*Try it*: Retrieve every line from the records in which the word "array" occurs.

====== Dataset content

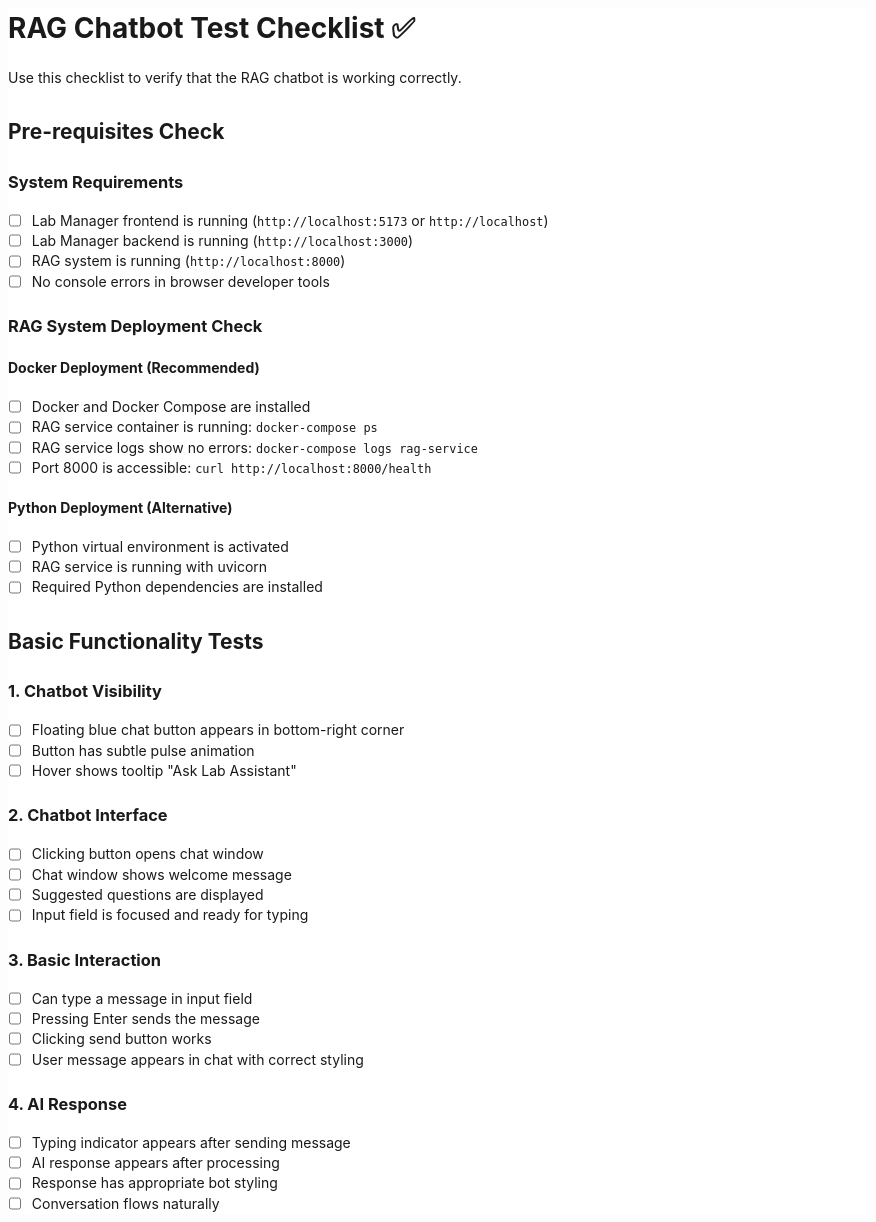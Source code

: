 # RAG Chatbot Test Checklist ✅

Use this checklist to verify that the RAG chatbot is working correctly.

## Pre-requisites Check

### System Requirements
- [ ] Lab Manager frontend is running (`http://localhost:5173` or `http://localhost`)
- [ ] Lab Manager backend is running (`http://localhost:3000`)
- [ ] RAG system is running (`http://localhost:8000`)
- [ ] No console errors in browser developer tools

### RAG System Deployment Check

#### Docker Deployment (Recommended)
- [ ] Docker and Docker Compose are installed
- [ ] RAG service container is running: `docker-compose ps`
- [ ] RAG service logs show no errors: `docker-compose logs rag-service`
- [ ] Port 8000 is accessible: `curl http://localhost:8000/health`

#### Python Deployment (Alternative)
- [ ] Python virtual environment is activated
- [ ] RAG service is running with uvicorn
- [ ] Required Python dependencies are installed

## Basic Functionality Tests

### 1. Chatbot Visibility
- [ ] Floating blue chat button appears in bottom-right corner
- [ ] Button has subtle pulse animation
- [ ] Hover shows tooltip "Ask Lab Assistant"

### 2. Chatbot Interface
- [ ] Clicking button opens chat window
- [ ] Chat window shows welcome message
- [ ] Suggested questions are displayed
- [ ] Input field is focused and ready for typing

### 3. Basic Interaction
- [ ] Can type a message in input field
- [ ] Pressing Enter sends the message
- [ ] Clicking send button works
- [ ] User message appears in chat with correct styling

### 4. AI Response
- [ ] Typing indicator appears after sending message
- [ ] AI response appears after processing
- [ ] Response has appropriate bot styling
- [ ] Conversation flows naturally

============
====== Dataset content

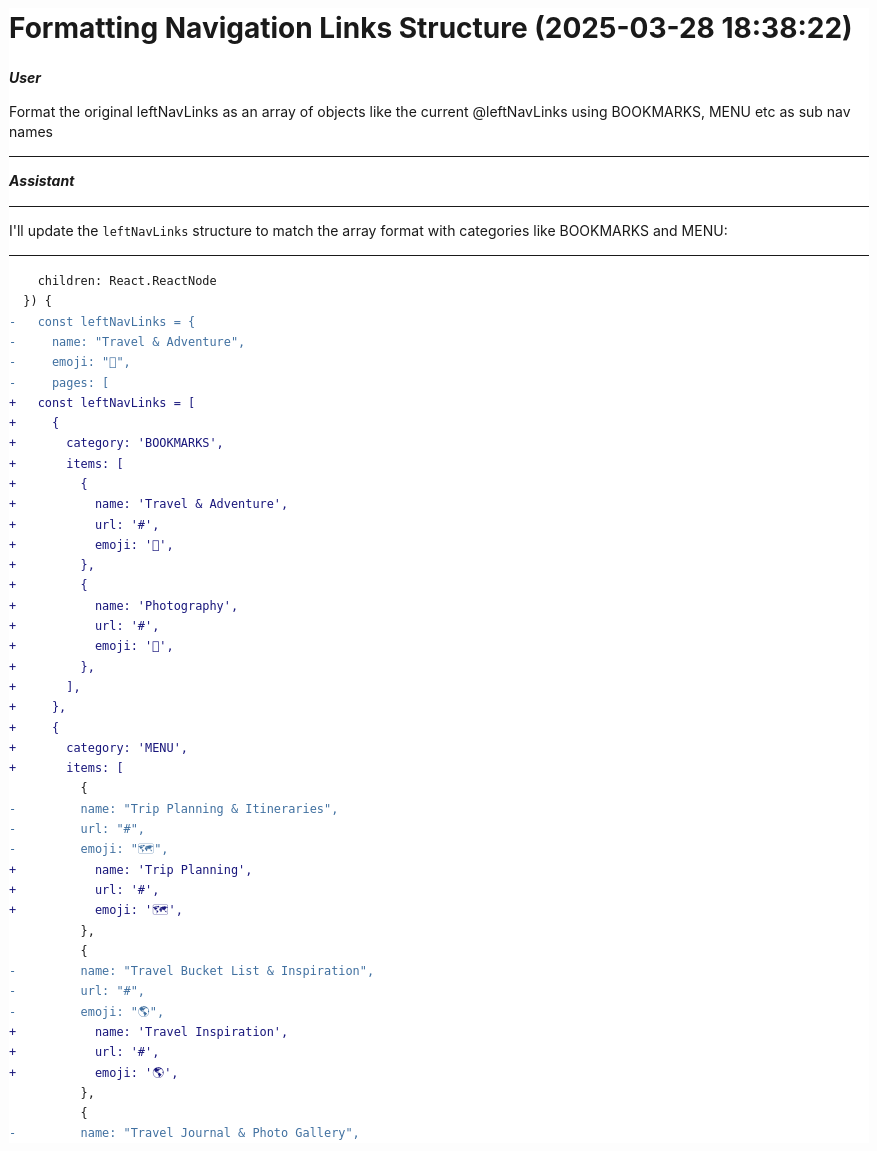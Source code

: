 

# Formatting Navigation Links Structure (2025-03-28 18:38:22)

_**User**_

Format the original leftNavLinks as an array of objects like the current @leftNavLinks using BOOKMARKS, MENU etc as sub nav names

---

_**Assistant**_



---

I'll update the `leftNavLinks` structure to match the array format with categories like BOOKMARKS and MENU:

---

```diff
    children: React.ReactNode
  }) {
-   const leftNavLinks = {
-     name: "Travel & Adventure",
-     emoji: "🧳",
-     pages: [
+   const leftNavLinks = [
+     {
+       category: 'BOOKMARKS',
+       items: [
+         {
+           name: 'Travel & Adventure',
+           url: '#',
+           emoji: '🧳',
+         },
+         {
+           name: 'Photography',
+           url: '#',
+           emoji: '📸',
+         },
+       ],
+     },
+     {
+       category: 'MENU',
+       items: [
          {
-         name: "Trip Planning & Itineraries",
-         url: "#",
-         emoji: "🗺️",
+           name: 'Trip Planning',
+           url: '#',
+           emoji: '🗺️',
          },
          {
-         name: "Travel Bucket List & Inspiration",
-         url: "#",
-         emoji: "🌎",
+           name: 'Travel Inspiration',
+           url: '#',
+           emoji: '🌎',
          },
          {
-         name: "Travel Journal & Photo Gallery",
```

============

*Completed task*:
Format the original leftNavLinks as an array of objects like the current @leftNavLinks using BOOKMARKS, MENU etc as sub nav names
I'll update the `leftNavLinks` structure to match the array format with categories like BOOKMARKS and MENU:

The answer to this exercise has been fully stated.